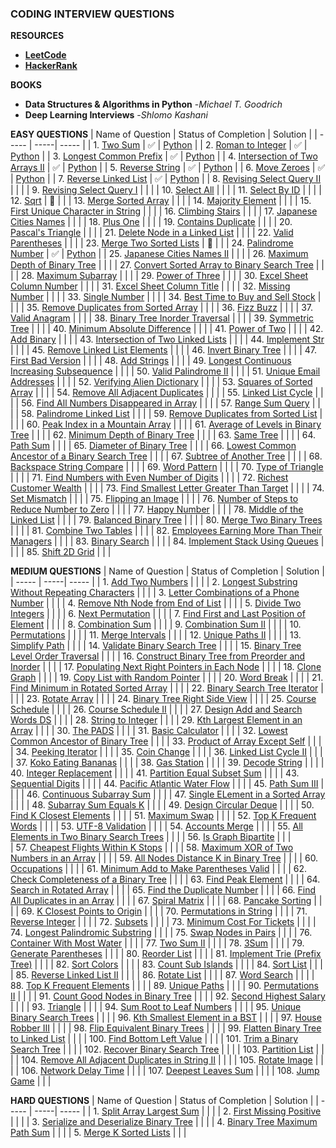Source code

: ### CODING INTERVIEW QUESTIONS ###

**RESOURCES**
- [**LeetCode**](https://leetcode.com/problemset/all/?listId=wpwgkgt&page=1&difficulty=EASY&status=NOT_STARTED)
- [**HackerRank**](https://www.hackerrank.com/dashboard)

**BOOKS**
- **Data Structures & Algorithms in Python** -*Michael T. Goodrich*
- **Deep Learning Interviews** -*Shlomo Kashani*

**EASY QUESTIONS**
| Name of Question | Status of Completion | Solution |
| ----- | -----| ----- |
| 1. [Two Sum](https://leetcode.com/problems/two-sum/) | ✅ | [Python](https://github.com/TrevorW-code/Interview-Questions/blob/main/solutions/two_sum.py)  |
| 2. [Roman to Integer](https://leetcode.com/problems/roman-to-integer/) | ✅ | [Python](https://github.com/TrevorW-code/Interview-Questions/blob/main/solutions/roman_to_int.py) |
| 3. [Longest Common Prefix](https://leetcode.com/problems/longest-common-prefix/) | ✅ | [Python](https://github.com/TrevorW-code/Interview-Questions/blob/main/solutions/longest_common_prefix.py) |
| 4. [Intersection of Two Arrays II](https://leetcode.com/problems/intersection-of-two-arrays-ii/) | ✅ | [Python](https://github.com/TrevorW-code/Interview-Questions/blob/main/solutions/intersection_two_arrays.py) |
| 5. [Reverse String](https://leetcode.com/problems/reverse-string/) | ✅ | [Python](https://github.com/TrevorW-code/Interview-Questions/blob/main/solutions/reverse_string.py) |
| 6. [Move Zeroes](https://leetcode.com/problems/move-zeroes/) | ✅ | [Python](https://github.com/TrevorW-code/Interview-Questions/blob/main/solutions/move_zeroes.py) |
| 7. [Reverse Linked List](https://leetcode.com/problems/reverse-linked-list/) | ✅ | [Python](https://github.com/TrevorW-code/Interview-Questions/blob/main/solutions/reverse_linked_list.py) |
| 8. [Revising Select Query II](https://www.hackerrank.com/challenges/revising-the-select-query-2/problem?isFullScreen=true) |  |  |
| 9. [Revising Select Query I](https://www.hackerrank.com/challenges/revising-the-select-query/problem?isFullScreen=true) |  |  |
| 10. [Select All](https://www.hackerrank.com/challenges/select-all-sql/problem?isFullScreen=true) |  |  |
| 11. [Select By ID](https://www.hackerrank.com/challenges/select-by-id/problem?isFullScreen=true) |  |  |
| 12. [Sqrt](https://leetcode.com/problems/sqrtx/) | 🔄 |  |
| 13. [Merge Sorted Array](https://leetcode.com/problems/merge-sorted-array/submissions/) |  |  |
| 14. [Majority Element](https://leetcode.com/problems/majority-element/submissions/) |  |  |
| 15. [First Unique Character in String](https://leetcode.com/problems/first-unique-character-in-a-string/submissions/) |  |  |
| 16. [Climbing Stairs](https://leetcode.com/problems/climbing-stairs/submissions/) |  |  |
| 17. [Japanese Cities Names](https://www.hackerrank.com/challenges/japanese-cities-name/problem?isFullScreen=true) |  |  |
| 18. [Plus One](https://leetcode.com/problems/plus-one/submissions/) |  |  |
| 19. [Contains Duplicate](https://leetcode.com/problems/contains-duplicate/submissions/) |  |  |
| 20. [Pascal's Triangle](https://leetcode.com/problems/pascals-triangle/submissions/) |  |  |
| 21. [Delete Node in a Linked List](https://leetcode.com/problems/delete-node-in-a-linked-list/submissions/) |  |  |
| 22. [Valid Parentheses](https://leetcode.com/problems/valid-parentheses/submissions/) |  |  |
| 23. [Merge Two Sorted Lists](https://leetcode.com/problems/merge-two-sorted-lists/submissions/) | 🔄 |   |
| 24. [Palindrome Number](https://leetcode.com/problems/palindrome-number/)   | ✅  | [Python](https://github.com/TrevorW-code/Interview-Questions/blob/main/solutions/palidrome_number.py) |
| 25. [Japanese Cities Names II](https://www.hackerrank.com/challenges/japanese-cities-name/problem?isFullScreen=true) |  |  |
| 26. [Maximum Depth of Binary Tree](https://leetcode.com/problems/maximum-depth-of-binary-tree/submissions/) |  |  |
| 27. [Convert Sorted Array to Binary Search Tree](https://leetcode.com/problems/convert-sorted-array-to-binary-search-tree/) | |  |
| 28. [Maximum Subarray](https://leetcode.com/problems/maximum-subarray/submissions/) | |  |
| 29. [Power of Three](https://leetcode.com/problems/power-of-three/submissions/) |  |  | 
| 30. [Excel Sheet Column Number](https://leetcode.com/problems/excel-sheet-column-number/submissions/) | |   |
| 31. [Excel Sheet Column Title](https://leetcode.com/problems/excel-sheet-column-title/submissions/) |  |  |
| 32. [Missing Number](https://leetcode.com/problems/missing-number/submissions/) |  |  |
| 33. [Single Number](https://leetcode.com/problems/single-number/submissions/) |  |  |
| 34. [Best Time to Buy and Sell Stock](https://leetcode.com/problems/best-time-to-buy-and-sell-stock/submissions/) |  |  |
| 35. [Remove Duplicates from Sorted Array](https://leetcode.com/problems/remove-duplicates-from-sorted-array/submissions/) |  |  |
| 36. [Fizz Buzz](https://leetcode.com/problems/fizz-buzz/submissions/) | |  |
| 37. [Valid Anagram](https://leetcode.com/problems/valid-anagram/submissions/) |  |  |
| 38. [Binary Tree Inorder Traversal](https://leetcode.com/problems/binary-tree-inorder-traversal/submissions/) |  |  |
| 39. [Symmetric Tree](https://leetcode.com/problems/symmetric-tree/submissions/) |  |  |
| 40. [Minimum Absolute Difference](https://leetcode.com/problems/minimum-absolute-difference/submissions/) |  |  |
| 41. [Power of Two](https://leetcode.com/problems/power-of-two/submissions/) |  |  |
| 42. [Add Binary](https://leetcode.com/problems/add-binary/submissions/) |  |  |
| 43. [Intersection of Two Linked Lists](https://leetcode.com/problems/intersection-of-two-linked-lists/submissions/) |  |  |
| 44. [Implement Str](https://leetcode.com/problems/implement-strstr/) |  |  | 
| 45. [Remove Linked List Elements](https://leetcode.com/problems/remove-linked-list-elements/submissions/) |    |      |
| 46. [Invert Binary Tree](https://leetcode.com/problems/invert-binary-tree/submissions/) |     |           |
| 47. [First Bad Version](https://leetcode.com/problems/first-bad-version/) |   |      |
| 48. [Add Strings](https://leetcode.com/problems/add-strings/submissions/) |   |      |
| 49. [Longest Continuous Increasing Subsequence](https://leetcode.com/problems/longest-continuous-increasing-subsequence/submissions/) |   |      |
| 50. [Valid Palindrome II](https://leetcode.com/problems/valid-palindrome-ii/submissions/) |   |      | 
| 51. [Unique Email Addresses](https://leetcode.com/problems/unique-email-addresses/submissions/) |   |      |
| 52. [Verifying Alien Dictionary](https://leetcode.com/problems/verifying-an-alien-dictionary/submissions/) |   |      |
| 53. [Squares of Sorted Array](https://leetcode.com/problems/squares-of-a-sorted-array/submissions/) |    |      | 
| 54. [Remove All Adjacent Duplicates](https://leetcode.com/problems/remove-all-adjacent-duplicates-in-string/submissions/) |   |      |
| 55. [Linked List Cycle](https://leetcode.com/problems/linked-list-cycle/submissions/) |    |           | 
| 56. [Find All Numbers Disappeared in Array](https://leetcode.com/problems/find-all-numbers-disappeared-in-an-array/) |     |           | 
| 57. [Range Sum Query](https://leetcode.com/problems/range-sum-query-immutable/submissions/) |   |      |
| 58. [Palindrome Linked List](https://leetcode.com/problems/palindrome-linked-list/submissions/) |    |                |
| 59. [Remove Duplicates from Sorted List](https://leetcode.com/problems/remove-duplicates-from-sorted-list/submissions/) |    |           |
| 60. [Peak Index in a Mountain Array](https://leetcode.com/problems/peak-index-in-a-mountain-array/) |    |           |
| 61. [Average of Levels in Binary Tree](https://leetcode.com/problems/average-of-levels-in-binary-tree/) |   |      |
| 62. [Minimum Depth of Binary Tree](https://leetcode.com/problems/minimum-depth-of-binary-tree/submissions/) |   |      | 
| 63. [Same Tree](https://leetcode.com/problems/same-tree/submissions/) |   |          |
| 64. [Path Sum](https://leetcode.com/problems/path-sum/submissions/) |    |           |
| 65. [Diameter of Binary Tree](https://leetcode.com/problems/diameter-of-binary-tree/submissions/) |    |           |
| 66. [Lowest Common Ancestor of a Binary Search Tree](https://leetcode.com/problems/lowest-common-ancestor-of-a-binary-search-tree/) |    |           | 
| 67. [Subtree of Another Tree](https://leetcode.com/problems/subtree-of-another-tree/submissions/) |    |           |
| 68. [Backspace String Compare](https://leetcode.com/problems/backspace-string-compare/submissions/) |    |      | 
| 69. [Word Pattern](https://leetcode.com/problems/word-pattern/submissions/) |   |      | 
| 70. [Type of Triangle](https://www.hackerrank.com/challenges/what-type-of-triangle/problem?isFullScreen=true) |     |      |
| 71. [Find Numbers with Even Number of Digits](https://leetcode.com/problems/find-numbers-with-even-number-of-digits/) |   |      |
| 72. [Richest Customer Wealth](https://leetcode.com/problems/richest-customer-wealth/submissions/) |   |      | 
| 73. [Find Smallest Letter Greater Than Target](https://leetcode.com/problems/find-smallest-letter-greater-than-target/) |   |      | 
| 74. [Set Mismatch](https://leetcode.com/problems/set-mismatch/) |   |      | 
| 75. [Flipping an Image](https://leetcode.com/problems/flipping-an-image/) |   |      | 
| 76. [Number of Steps to Reduce Number to Zero](https://leetcode.com/problems/number-of-steps-to-reduce-a-number-to-zero/) |   |      | 
| 77. [Happy Number](https://leetcode.com/problems/happy-number/) |   |      | 
| 78. [Middle of the Linked List](https://leetcode.com/problems/middle-of-the-linked-list/) |   |      | 
| 79. [Balanced Binary Tree](https://leetcode.com/problems/balanced-binary-tree/submissions/) |   |      | 
| 80. [Merge Two Binary Trees](https://leetcode.com/problems/merge-two-binary-trees/submissions/) |   |      | 
| 81. [Combine Two Tables](https://leetcode.com/problems/combine-two-tables/submissions/) |     |      | 
| 82. [Employees Earning More Than Their Managers](https://leetcode.com/problems/employees-earning-more-than-their-managers/) |   |      |
| 83. [Binary Search](https://leetcode.com/problems/binary-search/submissions/) |   |      | 
| 84. [Implement Stack Using Queues](https://leetcode.com/problems/implement-stack-using-queues/) |   |      |
| 85. [Shift 2D Grid](https://leetcode.com/problems/shift-2d-grid/) |   |      | 

**MEDIUM QUESTIONS**
| Name of Question | Status of Completion | Solution |
| ----- | -----| ----- |
| 1. [Add Two Numbers](https://leetcode.com/problems/add-two-numbers/) |    |           |
| 2. [Longest Substring Without Repeating Characters](https://leetcode.com/problems/longest-substring-without-repeating-characters/) |   |      |
| 3. [Letter Combinations of a Phone Number](https://leetcode.com/problems/letter-combinations-of-a-phone-number/) |   |      |
| 4. [Remove Nth Node from End of List](https://leetcode.com/problems/remove-nth-node-from-end-of-list/) |    |           | 
| 5. [Divide Two Integers](https://leetcode.com/problems/divide-two-integers/submissions/) |   |      |
| 6. [Next Permutation](https://leetcode.com/problems/next-permutation/submissions/) |   |      | 
| 7. [Find First and Last Position of Element](https://leetcode.com/problems/find-first-and-last-position-of-element-in-sorted-array/submissions/) |    |           |
| 8. [Combination Sum](https://leetcode.com/problems/combination-sum/submissions/) |   |      | 
| 9. [Combination Sum II](https://leetcode.com/problems/combination-sum-ii/submissions/) |    |           |
| 10. [Permutations](https://leetcode.com/problems/permutations/submissions/) |    |           |
| 11. [Merge Intervals](https://leetcode.com/problems/merge-intervals/submissions/) |   |      |
| 12. [Unique Paths II](https://leetcode.com/problems/unique-paths-ii/submissions/) |    |      | 
| 13. [Simplify Path](https://leetcode.com/problems/simplify-path/submissions/) |   |      |
| 14. [Validate Binary Search Tree](https://leetcode.com/problems/validate-binary-search-tree/submissions/) |   |      |
| 15. [Binary Tree Level Order Traversal](https://leetcode.com/problems/binary-tree-level-order-traversal/) |   |           |
| 16. [Construct Binary Tree from Preorder and Inorder](https://leetcode.com/problems/construct-binary-tree-from-preorder-and-inorder-traversal/) |   |      |
| 17. [Populating Next Right Pointers in Each Node](https://leetcode.com/problems/populating-next-right-pointers-in-each-node/) |   |           | 
| 18. [Clone Graph](https://leetcode.com/problems/clone-graph/submissions/) |    |           | 
| 19. [Copy List with Random Pointer](https://leetcode.com/problems/copy-list-with-random-pointer/) |    |          |
| 20. [Word Break](https://leetcode.com/problems/word-break/) |   |      |
| 21. [Find Minimum in Rotated Sorted Array](https://leetcode.com/problems/find-minimum-in-rotated-sorted-array/) |   |      |
| 22. [Binary Search Tree Iterator](https://leetcode.com/problems/binary-search-tree-iterator/) |   |           | 
| 23. [Rotate Array](https://leetcode.com/problems/rotate-array/) |   |      |
| 24. [Binary Tree Right Side View](https://leetcode.com/problems/binary-tree-right-side-view/) |   |           | 
| 25. [Course Schedule](https://leetcode.com/problems/course-schedule/submissions/) |   |      |
| 26. [Course Schedule II](https://leetcode.com/problems/course-schedule-ii/submissions/) |   |      |
| 27. [Design Add and Search Words DS](https://leetcode.com/problems/design-add-and-search-words-data-structure/) |    |           | 
| 28. [String to Integer](https://leetcode.com/problems/string-to-integer-atoi/submissions/) |   |      | 
| 29. [Kth Largest Element in an Array](https://leetcode.com/problems/kth-largest-element-in-an-array/) |   |      | 
| 30. [The PADS](https://www.hackerrank.com/challenges/the-pads/problem?isFullScreen=true) |     |      | 
| 31. [Basic Calculator](https://leetcode.com/problems/basic-calculator-ii/submissions/) |   |      | 
| 32. [Lowest Common Ancestor of Binary Tree](https://leetcode.com/problems/lowest-common-ancestor-of-a-binary-tree/) |   |      | 
| 33. [Product of Array Except Self](https://leetcode.com/problems/product-of-array-except-self/) |   |      | 
| 34. [Peeking Iterator](https://leetcode.com/problems/peeking-iterator/submissions/) |   |      | 
| 35. [Coin Change](https://leetcode.com/problems/coin-change/submissions/) |   |           |
| 36. [Linked List Cycle II](https://leetcode.com/problems/linked-list-cycle-ii/submissions/) |    |                | 
| 37. [Koko Eating Bananas](https://leetcode.com/problems/koko-eating-bananas/) |   |      |
| 38. [Gas Station](https://leetcode.com/problems/gas-station/) |   |      |
| 39. [Decode String](https://leetcode.com/problems/decode-string/submissions/) |   |      |
| 40. [Integer Replacement](https://leetcode.com/problems/integer-replacement/) |   |      | 
| 41. [Partition Equal Subset Sum](https://leetcode.com/problems/partition-equal-subset-sum/submissions/) |   |      | 
| 43. [Sequential Digits](https://leetcode.com/problems/sequential-digits/submissions/) |   |      |
| 44. [Pacific Atlantic Water Flow](https://leetcode.com/problems/pacific-atlantic-water-flow/submissions/) |   |      |
| 45. [Path Sum III](https://leetcode.com/problems/path-sum-iii/submissions/) |   |      | 
| 46. [Continuous Subarray Sum](https://leetcode.com/problems/continuous-subarray-sum/submissions/) |   |      | 
| 47. [Single ELement in a Sorted Array](https://leetcode.com/problems/single-element-in-a-sorted-array/) |   |      | 
| 48. [Subarray Sum Equals K](https://leetcode.com/problems/subarray-sum-equals-k/submissions/) |   |      | 
| 49. [Design Circular Deque](https://leetcode.com/problems/design-circular-deque/submissions/) |   |           | 
| 50. [Find K Closest Elements](https://leetcode.com/problems/find-k-closest-elements/) |   |      | 
| 51. [Maximum Swap](https://leetcode.com/problems/maximum-swap/submissions/) |   |      |
| 52. [Top K Frequent Words](https://leetcode.com/problems/top-k-frequent-words/) |   |      | 
| 53. [UTF-8 Validation](https://leetcode.com/problems/utf-8-validation/) |   |      | 
| 54. [Accounts Merge](https://leetcode.com/problems/accounts-merge/submissions/) |   |           | 
| 55. [All Elements in Two Binary Search Trees](https://leetcode.com/problems/all-elements-in-two-binary-search-trees/) |   |      | 
| 56. [Is Graph Bipartite](https://leetcode.com/problems/is-graph-bipartite/submissions/) |   |           |  
| 57. [Cheapest Flights Within K Stops](https://leetcode.com/problems/cheapest-flights-within-k-stops/) |   |      | 
| 58. [Maximum XOR of Two Numbers in an Array](https://leetcode.com/problems/maximum-xor-of-two-numbers-in-an-array/) |   |           |
| 59. [All Nodes Distance K in Binary Tree](https://leetcode.com/problems/all-nodes-distance-k-in-binary-tree/) |   |           | 
| 60. [Occupations](https://www.hackerrank.com/challenges/occupations/problem?isFullScreen=true) |     |      |
| 61. [Minimum Add to Make Parentheses Valid](https://leetcode.com/problems/minimum-add-to-make-parentheses-valid/) |   |      | 
| 62. [Check Completeness of a Binary Tree](https://leetcode.com/problems/check-completeness-of-a-binary-tree/) |   |      | 
| 63. [Find Peak Element](https://leetcode.com/problems/find-peak-element/) |   |      | 
| 64. [Search in Rotated Array](https://leetcode.com/problems/search-in-rotated-sorted-array/) |   |           | 
| 65. [Find the Duplicate Number](https://leetcode.com/problems/find-the-duplicate-number/) |    |           |
| 66. [Find All Duplicates in an Array](https://leetcode.com/problems/find-all-duplicates-in-an-array/) |   |      | 
| 67. [Spiral Matrix](https://leetcode.com/problems/spiral-matrix/submissions/) |   |      | 
| 68. [Pancake Sorting](https://leetcode.com/problems/pancake-sorting/) |   |      | 
| 69. [K Closest Points to Origin](https://leetcode.com/problems/k-closest-points-to-origin/) |   |      |
| 70. [Permutations in String](https://leetcode.com/problems/permutation-in-string/submissions/) |   |      | 
| 71. [Reverse Integer](https://leetcode.com/problems/reverse-integer/submissions/) |   |      | 
| 72. [Subsets](https://leetcode.com/problems/subsets/) |   |      | 
| 73. [Minimum Cost For Tickets](https://leetcode.com/problems/minimum-cost-for-tickets/submissions/) |   |      | 
| 74. [Longest Palindromic Substring](https://leetcode.com/problems/longest-palindromic-substring/) |   |      |
| 75. [Swap Nodes in Pairs](https://leetcode.com/problems/swap-nodes-in-pairs/) |   |      | 
| 76. [Container With Most Water](https://leetcode.com/problems/container-with-most-water/submissions/) |   |      | 
| 77. [Two Sum II](https://leetcode.com/problems/two-sum-ii-input-array-is-sorted/) |   |      |
| 78. [3Sum](https://leetcode.com/problems/3sum/) |   |      | 
| 79. [Generate Parentheses](https://leetcode.com/problems/generate-parentheses/submissions/) |   |      |
| 80. [Reorder List](https://leetcode.com/problems/reorder-list/submissions/) |    |                | 
| 81. [Implement Trie (Prefix Tree)](https://leetcode.com/problems/implement-trie-prefix-tree/submissions/) |   |      | 
| 82. [Sort Colors](https://leetcode.com/problems/sort-colors/) |   |      | 
| 83. [Count Sub Islands](https://leetcode.com/problems/count-sub-islands/submissions/) |   |      | 
| 84. [Sort List](https://leetcode.com/problems/sort-list/submissions/) |   |           | 
| 85. [Reverse Linked List II](https://leetcode.com/problems/reverse-linked-list-ii/submissions/) |    |           | 
| 86. [Rotate List](https://leetcode.com/problems/rotate-list/) |    |           |
| 87. [Word Search](https://leetcode.com/problems/word-search/submissions/) |   |      | 
| 88. [Top K Frequent Elements](https://leetcode.com/problems/top-k-frequent-elements/submissions/) |   |      | 
| 89. [Unique Paths](https://leetcode.com/problems/unique-paths/) |   |      | 
| 90. [Permutations II](https://leetcode.com/problems/permutations-ii/submissions/) |   |      |
| 91. [Count Good Nodes in Binary Tree](https://leetcode.com/problems/count-good-nodes-in-binary-tree/) |   |      |
| 92. [Second Highest Salary](https://leetcode.com/problems/second-highest-salary/) |     |      |
| 93. [Triangle](https://leetcode.com/problems/triangle/submissions/) |   |      | 
| 94. [Sum Root to Leaf Numbers](https://leetcode.com/problems/sum-root-to-leaf-numbers/) |   |      | 
| 95. [Unique Binary Search Trees](https://leetcode.com/problems/unique-binary-search-trees/submissions/) |   |      | 
| 96. [Kth Smallest Element in a BST](https://leetcode.com/problems/kth-smallest-element-in-a-bst/) |   |      |
| 97. [House Robber III](https://leetcode.com/problems/house-robber-iii/) |   |      | 
| 98. [Flip Equivalent Binary Trees](https://leetcode.com/problems/flip-equivalent-binary-trees/submissions/) |   |      |
| 99. [Flatten Binary Tree to Linked List](https://leetcode.com/problems/flatten-binary-tree-to-linked-list/) |   |      | 
| 100. [Find Bottom Left Value](https://leetcode.com/problems/find-bottom-left-tree-value/submissions/) |   |      | 
| 101. [Trim a Binary Search Tree](https://leetcode.com/problems/trim-a-binary-search-tree/submissions/) |   |      | 
| 102. [Recover Binary Search Tree](https://leetcode.com/problems/recover-binary-search-tree/) |   |      | 
| 103. [Partition List](https://leetcode.com/problems/partition-list/submissions/) |   |      | 
| 104. [Remove All Adjacent Duplicates in String II](https://leetcode.com/problems/remove-all-adjacent-duplicates-in-string-ii/) |   |      | 
| 105. [Rotate Image](https://leetcode.com/problems/rotate-image/) |   |      | 
| 106. [Network Delay Time](https://leetcode.com/problems/network-delay-time/submissions/) |   |      |
| 107. [Deepest Leaves Sum](https://leetcode.com/problems/deepest-leaves-sum/) |   |      |
| 108. [Jump Game](https://leetcode.com/problems/jump-game/submissions/) |   |      | 

**HARD QUESTIONS**
| Name of Question | Status of Completion | Solution |
| ----- | -----| ----- |
| 1. [Split Array Largest Sum](https://leetcode.com/problems/split-array-largest-sum/) |   |      |
| 2. [First Missing Positive](https://leetcode.com/problems/first-missing-positive/submissions/) |   |      | 
| 3. [Serialize and Deserialize Binary Tree](https://leetcode.com/problems/serialize-and-deserialize-binary-tree/) |   |      | 
| 4. [Binary Tree Maximum Path Sum](https://leetcode.com/problems/binary-tree-maximum-path-sum/) |   |      | 
| 5. [Merge K Sorted Lists](https://leetcode.com/problems/merge-k-sorted-lists/) |   |      |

- [WHAT IS REQUIRED] Keep only the lines of the listing that contain the word "Peak", and copy them.

- [OUTPUT FOR THIS EXERCISE]
| 60. [Peak Index in a Mountain Array](https://leetcode.com/problems/peak-index-in-a-mountain-array/) |    |           |
| 63. [Find Peak Element](https://leetcode.com/problems/find-peak-element/) |   |      | 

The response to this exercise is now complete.